* _TASK DETAILS_: The first line of the entries below, the line containing "then room 3...", and every line between them should be repeated exactly, and nothing else.

....................

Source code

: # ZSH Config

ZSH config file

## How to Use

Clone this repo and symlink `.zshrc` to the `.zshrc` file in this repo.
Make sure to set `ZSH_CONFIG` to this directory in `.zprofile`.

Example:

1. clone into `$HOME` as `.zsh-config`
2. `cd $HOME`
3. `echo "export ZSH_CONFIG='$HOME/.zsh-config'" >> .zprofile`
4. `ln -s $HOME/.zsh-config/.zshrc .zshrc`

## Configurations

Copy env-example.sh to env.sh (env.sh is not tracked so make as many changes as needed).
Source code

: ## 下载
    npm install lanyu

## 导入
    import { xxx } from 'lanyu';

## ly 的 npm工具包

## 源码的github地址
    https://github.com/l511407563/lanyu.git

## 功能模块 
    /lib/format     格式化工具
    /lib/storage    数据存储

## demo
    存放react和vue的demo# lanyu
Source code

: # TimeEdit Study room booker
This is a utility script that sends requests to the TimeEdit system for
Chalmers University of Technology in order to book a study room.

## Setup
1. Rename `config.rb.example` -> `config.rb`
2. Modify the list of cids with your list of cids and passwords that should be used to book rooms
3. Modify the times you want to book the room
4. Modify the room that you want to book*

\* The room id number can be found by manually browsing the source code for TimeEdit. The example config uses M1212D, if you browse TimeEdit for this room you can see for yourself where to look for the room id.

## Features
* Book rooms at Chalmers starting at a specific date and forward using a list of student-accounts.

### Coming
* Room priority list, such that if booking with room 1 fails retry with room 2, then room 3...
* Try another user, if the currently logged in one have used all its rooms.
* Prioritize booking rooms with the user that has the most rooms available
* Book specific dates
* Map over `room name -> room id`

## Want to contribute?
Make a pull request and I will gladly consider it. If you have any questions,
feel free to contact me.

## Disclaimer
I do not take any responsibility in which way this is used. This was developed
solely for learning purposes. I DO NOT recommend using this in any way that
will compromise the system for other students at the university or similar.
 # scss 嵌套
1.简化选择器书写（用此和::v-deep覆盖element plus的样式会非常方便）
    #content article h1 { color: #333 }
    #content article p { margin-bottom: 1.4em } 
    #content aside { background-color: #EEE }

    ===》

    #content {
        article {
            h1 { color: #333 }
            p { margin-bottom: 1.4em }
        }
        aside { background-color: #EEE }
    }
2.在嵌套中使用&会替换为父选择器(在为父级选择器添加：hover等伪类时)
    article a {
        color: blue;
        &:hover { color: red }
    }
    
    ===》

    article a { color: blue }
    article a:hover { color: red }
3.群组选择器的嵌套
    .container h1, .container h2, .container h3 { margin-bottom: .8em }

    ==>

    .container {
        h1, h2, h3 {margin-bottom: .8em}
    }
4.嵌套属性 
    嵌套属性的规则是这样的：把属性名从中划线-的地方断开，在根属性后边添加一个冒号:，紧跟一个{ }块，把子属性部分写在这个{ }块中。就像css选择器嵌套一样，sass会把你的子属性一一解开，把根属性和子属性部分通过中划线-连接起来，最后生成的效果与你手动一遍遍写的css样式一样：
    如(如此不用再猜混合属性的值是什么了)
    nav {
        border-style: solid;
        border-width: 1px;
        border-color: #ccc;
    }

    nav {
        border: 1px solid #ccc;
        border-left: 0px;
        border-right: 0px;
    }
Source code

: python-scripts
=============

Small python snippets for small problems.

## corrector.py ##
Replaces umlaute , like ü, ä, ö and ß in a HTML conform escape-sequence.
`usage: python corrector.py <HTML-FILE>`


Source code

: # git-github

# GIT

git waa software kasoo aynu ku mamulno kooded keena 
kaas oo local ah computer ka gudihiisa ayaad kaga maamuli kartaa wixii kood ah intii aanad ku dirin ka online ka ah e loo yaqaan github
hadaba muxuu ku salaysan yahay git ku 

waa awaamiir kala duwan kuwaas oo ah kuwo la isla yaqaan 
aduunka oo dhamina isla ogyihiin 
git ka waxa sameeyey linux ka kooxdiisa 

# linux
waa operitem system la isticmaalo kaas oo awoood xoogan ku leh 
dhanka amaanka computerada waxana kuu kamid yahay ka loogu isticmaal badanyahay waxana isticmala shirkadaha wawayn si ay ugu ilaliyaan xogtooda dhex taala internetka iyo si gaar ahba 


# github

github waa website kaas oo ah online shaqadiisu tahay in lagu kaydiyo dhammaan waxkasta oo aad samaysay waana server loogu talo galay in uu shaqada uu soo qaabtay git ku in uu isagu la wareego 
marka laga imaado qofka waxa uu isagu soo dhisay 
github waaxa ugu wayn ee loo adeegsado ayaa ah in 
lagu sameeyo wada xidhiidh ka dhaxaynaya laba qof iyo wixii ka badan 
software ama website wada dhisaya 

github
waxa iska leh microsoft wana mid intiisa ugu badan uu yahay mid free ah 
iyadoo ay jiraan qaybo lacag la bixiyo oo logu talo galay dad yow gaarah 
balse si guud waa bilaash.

....................

* _RESULT_:
Source code

: # ZSH Config

ZSH config file

## How to Use

Clone this repo and symlink `.zshrc` to the `.zshrc` file in this repo.
Make sure to set `ZSH_CONFIG` to this directory in `.zprofile`.

Example:

1. clone into `$HOME` as `.zsh-config`
2. `cd $HOME`
3. `echo "export ZSH_CONFIG='$HOME/.zsh-config'" >> .zprofile`
4. `ln -s $HOME/.zsh-config/.zshrc .zshrc`

## Configurations

Copy env-example.sh to env.sh (env.sh is not tracked so make as many changes as needed).
Source code

: ## 下载
    npm install lanyu

## 导入
    import { xxx } from 'lanyu';

## ly 的 npm工具包

## 源码的github地址
    https://github.com/l511407563/lanyu.git

## 功能模块 
    /lib/format     格式化工具
    /lib/storage    数据存储

## demo
    存放react和vue的demo# lanyu
Source code

: # TimeEdit Study room booker
This is a utility script that sends requests to the TimeEdit system for
Chalmers University of Technology in order to book a study room.

## Setup
1. Rename `config.rb.example` -> `config.rb`
2. Modify the list of cids with your list of cids and passwords that should be used to book rooms
3. Modify the times you want to book the room
4. Modify the room that you want to book*

\* The room id number can be found by manually browsing the source code for TimeEdit. The example config uses M1212D, if you browse TimeEdit for this room you can see for yourself where to look for the room id.

## Features
* Book rooms at Chalmers starting at a specific date and forward using a list of student-accounts.

### Coming
* Room priority list, such that if booking with room 1 fails retry with room 2, then room 3...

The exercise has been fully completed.